One example implementation provides a domain-focused natural language question and answer system. The system includes one or more electronic processors. The one or more electronic processors are configured to create, from a plurality of files, a plurality of fine-tuning data examples, each respective fine-tuning data example of the plurality of fine-tuning data examples including a question, an answer, and a supporting citation. The one or more electronic processors are further configured to fine-tune a pre-trained foundational machine learning model using the plurality of fine-tuning data examples to generate a fine-tuned machine learning model, input a natural language question to the fine-tuned machine learning model, and retrieve, from the fine-tuned machine learning model, a natural language answer to the natural language question and an indication of one or more files, one or more relevant sections, or both that the natural language answer is based on. The fine-tuned machine learning model is configured to generate the natural language answer and the indication of the one or more files, the one or more relevant sections, or both that the answer is based on by retrieving, using a retrieval model, the one or more files including the one or more sections relevant to the natural language question and constructing, using a large language model, the natural language answer to the natural language question based on the one or more relevant sections of the one or more retrieved files.
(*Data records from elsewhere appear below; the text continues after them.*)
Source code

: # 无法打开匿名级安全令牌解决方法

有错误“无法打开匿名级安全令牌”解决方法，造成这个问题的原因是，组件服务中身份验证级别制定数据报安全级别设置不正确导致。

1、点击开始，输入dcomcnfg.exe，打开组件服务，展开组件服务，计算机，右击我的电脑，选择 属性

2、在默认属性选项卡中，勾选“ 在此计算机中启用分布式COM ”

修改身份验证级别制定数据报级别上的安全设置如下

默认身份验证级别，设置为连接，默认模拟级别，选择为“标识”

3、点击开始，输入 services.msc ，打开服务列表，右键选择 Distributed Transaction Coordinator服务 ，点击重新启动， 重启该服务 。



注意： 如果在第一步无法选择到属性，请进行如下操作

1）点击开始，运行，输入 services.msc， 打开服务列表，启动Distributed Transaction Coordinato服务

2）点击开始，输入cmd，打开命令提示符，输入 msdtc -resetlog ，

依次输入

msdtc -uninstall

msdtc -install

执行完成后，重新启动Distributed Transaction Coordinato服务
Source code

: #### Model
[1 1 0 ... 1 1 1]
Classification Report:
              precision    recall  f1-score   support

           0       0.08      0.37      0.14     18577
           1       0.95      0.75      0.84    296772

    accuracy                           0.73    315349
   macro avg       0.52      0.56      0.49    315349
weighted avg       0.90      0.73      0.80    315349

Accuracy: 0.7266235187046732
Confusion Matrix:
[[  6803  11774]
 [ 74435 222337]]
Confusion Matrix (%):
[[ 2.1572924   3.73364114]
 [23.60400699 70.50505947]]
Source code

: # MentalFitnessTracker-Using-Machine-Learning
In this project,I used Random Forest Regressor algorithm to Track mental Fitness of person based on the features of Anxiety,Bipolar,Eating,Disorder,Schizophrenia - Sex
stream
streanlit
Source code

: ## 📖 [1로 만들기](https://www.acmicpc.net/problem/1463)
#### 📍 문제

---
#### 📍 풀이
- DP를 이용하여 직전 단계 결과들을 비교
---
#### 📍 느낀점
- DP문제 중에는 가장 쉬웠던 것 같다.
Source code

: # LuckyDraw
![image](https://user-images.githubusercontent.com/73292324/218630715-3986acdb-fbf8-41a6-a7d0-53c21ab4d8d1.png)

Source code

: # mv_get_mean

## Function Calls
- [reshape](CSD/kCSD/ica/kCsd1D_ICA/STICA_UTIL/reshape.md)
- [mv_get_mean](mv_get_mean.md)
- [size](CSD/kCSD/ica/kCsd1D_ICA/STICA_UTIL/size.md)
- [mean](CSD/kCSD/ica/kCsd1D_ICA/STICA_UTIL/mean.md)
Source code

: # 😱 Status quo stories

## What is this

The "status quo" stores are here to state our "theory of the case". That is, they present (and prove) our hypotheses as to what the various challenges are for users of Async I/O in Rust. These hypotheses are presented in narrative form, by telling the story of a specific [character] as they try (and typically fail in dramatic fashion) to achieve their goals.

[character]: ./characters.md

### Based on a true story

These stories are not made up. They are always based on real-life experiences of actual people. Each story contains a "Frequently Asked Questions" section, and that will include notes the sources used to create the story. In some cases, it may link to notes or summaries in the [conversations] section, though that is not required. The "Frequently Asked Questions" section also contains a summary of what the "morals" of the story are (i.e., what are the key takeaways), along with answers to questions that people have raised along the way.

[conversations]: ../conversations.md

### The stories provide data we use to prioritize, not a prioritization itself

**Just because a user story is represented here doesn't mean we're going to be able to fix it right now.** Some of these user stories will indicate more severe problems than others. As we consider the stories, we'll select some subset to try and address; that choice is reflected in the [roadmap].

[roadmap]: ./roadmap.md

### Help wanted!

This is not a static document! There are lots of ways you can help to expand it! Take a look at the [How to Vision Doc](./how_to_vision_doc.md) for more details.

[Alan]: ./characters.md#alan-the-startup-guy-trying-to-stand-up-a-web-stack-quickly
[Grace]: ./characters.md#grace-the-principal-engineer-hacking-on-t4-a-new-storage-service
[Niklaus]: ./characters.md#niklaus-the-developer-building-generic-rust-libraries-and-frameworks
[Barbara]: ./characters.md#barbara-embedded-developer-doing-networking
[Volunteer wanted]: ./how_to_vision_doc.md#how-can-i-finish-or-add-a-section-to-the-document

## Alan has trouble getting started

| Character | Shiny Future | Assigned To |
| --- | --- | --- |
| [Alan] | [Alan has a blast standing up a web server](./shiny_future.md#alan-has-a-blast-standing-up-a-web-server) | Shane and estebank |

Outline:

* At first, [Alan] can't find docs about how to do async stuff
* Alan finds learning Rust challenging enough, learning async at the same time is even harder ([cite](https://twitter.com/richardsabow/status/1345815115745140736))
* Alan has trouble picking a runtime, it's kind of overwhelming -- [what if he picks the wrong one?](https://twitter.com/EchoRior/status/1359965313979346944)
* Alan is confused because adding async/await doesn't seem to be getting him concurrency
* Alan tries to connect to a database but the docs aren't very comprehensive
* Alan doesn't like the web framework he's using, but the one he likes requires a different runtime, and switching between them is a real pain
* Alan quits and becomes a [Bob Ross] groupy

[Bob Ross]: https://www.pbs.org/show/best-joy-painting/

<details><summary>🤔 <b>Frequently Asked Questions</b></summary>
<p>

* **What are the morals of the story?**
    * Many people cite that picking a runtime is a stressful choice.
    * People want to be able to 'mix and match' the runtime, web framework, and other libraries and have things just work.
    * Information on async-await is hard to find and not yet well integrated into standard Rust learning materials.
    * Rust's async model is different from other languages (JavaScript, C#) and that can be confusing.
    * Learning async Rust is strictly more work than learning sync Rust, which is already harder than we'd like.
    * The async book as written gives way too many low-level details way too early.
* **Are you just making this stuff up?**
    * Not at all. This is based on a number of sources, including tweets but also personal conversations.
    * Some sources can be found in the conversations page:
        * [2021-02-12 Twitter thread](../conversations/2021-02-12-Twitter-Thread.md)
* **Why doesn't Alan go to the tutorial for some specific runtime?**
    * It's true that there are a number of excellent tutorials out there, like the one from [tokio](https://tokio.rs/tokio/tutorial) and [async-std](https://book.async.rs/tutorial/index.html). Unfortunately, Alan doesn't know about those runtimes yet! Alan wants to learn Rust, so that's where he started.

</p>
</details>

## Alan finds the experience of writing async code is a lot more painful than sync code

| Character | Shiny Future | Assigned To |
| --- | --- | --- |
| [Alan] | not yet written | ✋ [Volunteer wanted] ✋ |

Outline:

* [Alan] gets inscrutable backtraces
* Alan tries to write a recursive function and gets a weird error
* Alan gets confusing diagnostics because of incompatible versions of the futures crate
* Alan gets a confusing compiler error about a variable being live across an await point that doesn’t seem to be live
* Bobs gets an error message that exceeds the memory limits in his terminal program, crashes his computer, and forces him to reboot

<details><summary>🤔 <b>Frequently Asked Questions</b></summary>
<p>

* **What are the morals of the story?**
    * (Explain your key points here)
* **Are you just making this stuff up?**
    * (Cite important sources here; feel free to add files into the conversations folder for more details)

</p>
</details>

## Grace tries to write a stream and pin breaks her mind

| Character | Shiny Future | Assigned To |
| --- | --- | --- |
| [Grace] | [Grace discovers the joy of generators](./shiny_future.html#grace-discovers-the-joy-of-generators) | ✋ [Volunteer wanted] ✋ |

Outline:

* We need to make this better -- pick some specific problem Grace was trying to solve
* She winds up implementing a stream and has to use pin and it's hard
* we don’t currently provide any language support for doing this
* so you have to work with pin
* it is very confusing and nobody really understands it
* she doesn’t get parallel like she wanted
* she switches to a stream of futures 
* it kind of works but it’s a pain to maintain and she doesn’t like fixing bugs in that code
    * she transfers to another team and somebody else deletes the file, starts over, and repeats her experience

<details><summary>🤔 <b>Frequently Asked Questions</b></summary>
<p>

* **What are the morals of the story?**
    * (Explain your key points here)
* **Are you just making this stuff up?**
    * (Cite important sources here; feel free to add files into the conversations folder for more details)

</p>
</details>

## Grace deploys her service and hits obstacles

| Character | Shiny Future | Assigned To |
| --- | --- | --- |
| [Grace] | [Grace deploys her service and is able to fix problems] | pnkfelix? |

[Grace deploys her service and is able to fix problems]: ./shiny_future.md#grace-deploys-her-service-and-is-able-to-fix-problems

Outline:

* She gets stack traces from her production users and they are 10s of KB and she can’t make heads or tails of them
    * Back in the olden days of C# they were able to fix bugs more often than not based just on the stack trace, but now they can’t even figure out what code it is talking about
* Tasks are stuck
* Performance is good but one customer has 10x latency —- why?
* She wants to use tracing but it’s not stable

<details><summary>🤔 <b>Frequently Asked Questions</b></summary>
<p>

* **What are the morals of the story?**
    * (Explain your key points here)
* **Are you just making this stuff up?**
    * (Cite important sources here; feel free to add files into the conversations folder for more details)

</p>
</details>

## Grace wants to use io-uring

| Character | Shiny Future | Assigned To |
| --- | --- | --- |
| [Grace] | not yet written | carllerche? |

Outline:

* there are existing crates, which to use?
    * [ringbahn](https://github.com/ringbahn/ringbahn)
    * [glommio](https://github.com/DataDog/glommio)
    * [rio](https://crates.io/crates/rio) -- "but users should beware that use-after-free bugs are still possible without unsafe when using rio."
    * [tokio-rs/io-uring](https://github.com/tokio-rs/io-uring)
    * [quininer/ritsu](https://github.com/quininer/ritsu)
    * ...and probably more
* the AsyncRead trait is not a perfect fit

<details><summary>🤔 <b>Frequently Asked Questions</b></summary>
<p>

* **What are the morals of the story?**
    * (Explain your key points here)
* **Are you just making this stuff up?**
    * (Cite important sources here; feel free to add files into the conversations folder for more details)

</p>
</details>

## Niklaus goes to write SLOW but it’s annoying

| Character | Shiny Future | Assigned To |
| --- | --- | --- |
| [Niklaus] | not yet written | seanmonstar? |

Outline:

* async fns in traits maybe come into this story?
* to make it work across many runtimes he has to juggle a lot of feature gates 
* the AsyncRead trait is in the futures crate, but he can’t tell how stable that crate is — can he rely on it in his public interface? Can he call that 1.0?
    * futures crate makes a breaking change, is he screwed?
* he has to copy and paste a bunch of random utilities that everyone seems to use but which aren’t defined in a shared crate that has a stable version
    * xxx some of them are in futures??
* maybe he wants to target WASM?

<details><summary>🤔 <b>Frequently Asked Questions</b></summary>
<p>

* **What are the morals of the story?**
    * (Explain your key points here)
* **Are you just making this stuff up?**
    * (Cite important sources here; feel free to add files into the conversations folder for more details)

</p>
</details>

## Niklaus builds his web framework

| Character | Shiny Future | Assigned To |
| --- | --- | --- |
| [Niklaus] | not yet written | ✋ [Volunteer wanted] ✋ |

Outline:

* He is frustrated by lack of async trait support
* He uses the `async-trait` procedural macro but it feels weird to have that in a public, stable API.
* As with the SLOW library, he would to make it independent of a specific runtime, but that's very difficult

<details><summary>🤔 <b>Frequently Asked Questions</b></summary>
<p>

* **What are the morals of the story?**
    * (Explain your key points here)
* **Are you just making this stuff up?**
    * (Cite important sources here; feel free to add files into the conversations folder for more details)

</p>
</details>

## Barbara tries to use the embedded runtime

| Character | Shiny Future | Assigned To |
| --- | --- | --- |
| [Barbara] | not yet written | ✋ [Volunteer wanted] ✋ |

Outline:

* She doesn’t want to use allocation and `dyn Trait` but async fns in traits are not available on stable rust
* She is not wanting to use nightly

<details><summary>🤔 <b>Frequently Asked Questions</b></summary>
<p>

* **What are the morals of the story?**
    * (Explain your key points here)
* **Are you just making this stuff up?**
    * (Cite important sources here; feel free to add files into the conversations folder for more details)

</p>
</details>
Another example implementation provides a method for generating a fine-tuned machine learning model to provide a domain-focused natural language answer to a natural language question. The method includes creating, from a plurality of files, a plurality of fine-tuning data examples, each respective fine-tuning data example of the plurality of fine-tuning data examples including a question, an answer, and a supporting citation. The method further includes fine-tuning a pre-trained foundational machine learning model using the plurality of fine-tuning data examples to generate a fine-tuned machine learning model, inputting a natural language question to the fine-tuned machine learning model, and retrieving, from the fine-tuned machine learning model, a natural language answer to the natural language question and an indication of one or more files, one or more relevant sections, or both that the natural language answer is based on. The fine-tuned machine learning model is configured to generate the natural language answer and the indication of the one or more files, the one or more relevant sections, or both that the answer is based on by retrieving, using a retrieval model, the one or more files including the one or more sections relevant to the natural language question and constructing, using a large language model, the natural language answer to the natural language question based on the one or more relevant sections of the one or more retrieved files.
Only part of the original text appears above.